Thursday, 6 October 2011

Spot the difference

Here's Baroness O'Cathain, chair of the Conservative Friends of Azerbaijan:
Azerbaijan, the United Kingdom and the Conservative Party have much in common.
The importance of heritage and history, tolerance of all faiths, a respect for the rule of law, strong support for the family, and a readiness to trade with the world are all hallmarks of Azerbaijan, the UK – and the Conservative Party. We share many beliefs, and as CFAZ we aim to strengthen ties and develop relationships.

And here's an extract from Amnesty's human rights assessment of that country. 
Journalists and civil society activists continued to face intimidation. The authorities continued to ban demonstrations in the centre of Baku.
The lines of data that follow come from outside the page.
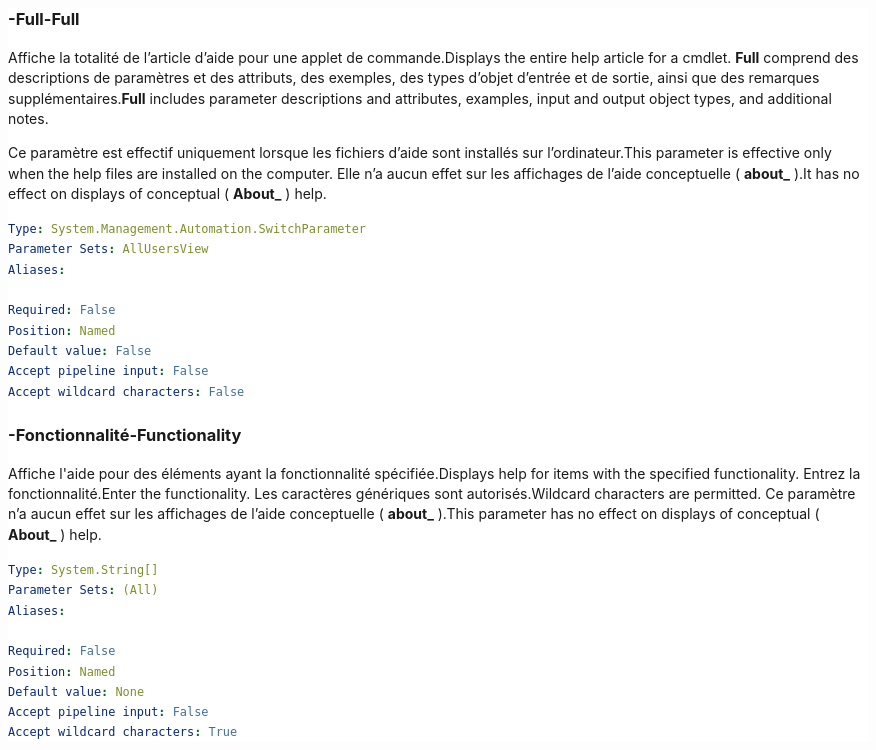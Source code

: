 ### <span data-ttu-id="aec92-235">-Full</span><span class="sxs-lookup"><span data-stu-id="aec92-235">-Full</span></span>

<span data-ttu-id="aec92-236">Affiche la totalité de l’article d’aide pour une applet de commande.</span><span class="sxs-lookup"><span data-stu-id="aec92-236">Displays the entire help article for a cmdlet.</span></span> <span data-ttu-id="aec92-237">**Full** comprend des descriptions de paramètres et des attributs, des exemples, des types d’objet d’entrée et de sortie, ainsi que des remarques supplémentaires.</span><span class="sxs-lookup"><span data-stu-id="aec92-237">**Full** includes parameter descriptions and attributes, examples, input and output object types, and additional notes.</span></span>

<span data-ttu-id="aec92-238">Ce paramètre est effectif uniquement lorsque les fichiers d’aide sont installés sur l’ordinateur.</span><span class="sxs-lookup"><span data-stu-id="aec92-238">This parameter is effective only when the help files are installed on the computer.</span></span> <span data-ttu-id="aec92-239">Elle n’a aucun effet sur les affichages de l’aide conceptuelle ( **about_** ).</span><span class="sxs-lookup"><span data-stu-id="aec92-239">It has no effect on displays of conceptual ( **About_** ) help.</span></span>

```yaml
Type: System.Management.Automation.SwitchParameter
Parameter Sets: AllUsersView
Aliases:

Required: False
Position: Named
Default value: False
Accept pipeline input: False
Accept wildcard characters: False
```

### <span data-ttu-id="aec92-240">-Fonctionnalité</span><span class="sxs-lookup"><span data-stu-id="aec92-240">-Functionality</span></span>

<span data-ttu-id="aec92-241">Affiche l'aide pour des éléments ayant la fonctionnalité spécifiée.</span><span class="sxs-lookup"><span data-stu-id="aec92-241">Displays help for items with the specified functionality.</span></span> <span data-ttu-id="aec92-242">Entrez la fonctionnalité.</span><span class="sxs-lookup"><span data-stu-id="aec92-242">Enter the functionality.</span></span> <span data-ttu-id="aec92-243">Les caractères génériques sont autorisés.</span><span class="sxs-lookup"><span data-stu-id="aec92-243">Wildcard characters are permitted.</span></span> <span data-ttu-id="aec92-244">Ce paramètre n’a aucun effet sur les affichages de l’aide conceptuelle ( **about_** ).</span><span class="sxs-lookup"><span data-stu-id="aec92-244">This parameter has no effect on displays of conceptual ( **About_** ) help.</span></span>

```yaml
Type: System.String[]
Parameter Sets: (All)
Aliases:

Required: False
Position: Named
Default value: None
Accept pipeline input: False
Accept wildcard characters: True
```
NGOs and religious organizations faced restrictions in obtaining registration.
The parliamentary elections on 7 November were described by the OSCE as “peaceful” but “not sufficient to constitute meaningful progress in the democratic development of the country.”
Some 600,000 people internally displaced by the conflict continued to suffer discriminatory registration requirements and inadequate housing. 
Threats, harassment, and acts of violence against journalists and civil society activists continued with impunity, leading to an increase in self-censorship. 
Criminal and civil defamation laws were used to silence criticism, resulting in prison sentences and heavy fines against journalists. On 12 February, the parliament (Milli Mejlis), approved a ban on the use of video, photo, or voice recordings without the subject’s prior knowledge or consent. Only law enforcement officials were exempt. Journalists and civil society activists were frequently subjected to violence and prevented from carrying out their work, sometimes through excessive use of force by police officers. 
Demonstrations continued to be banned in Baku’s city centre.
Mmm, what charming friends and paymasters. the Conservatives have.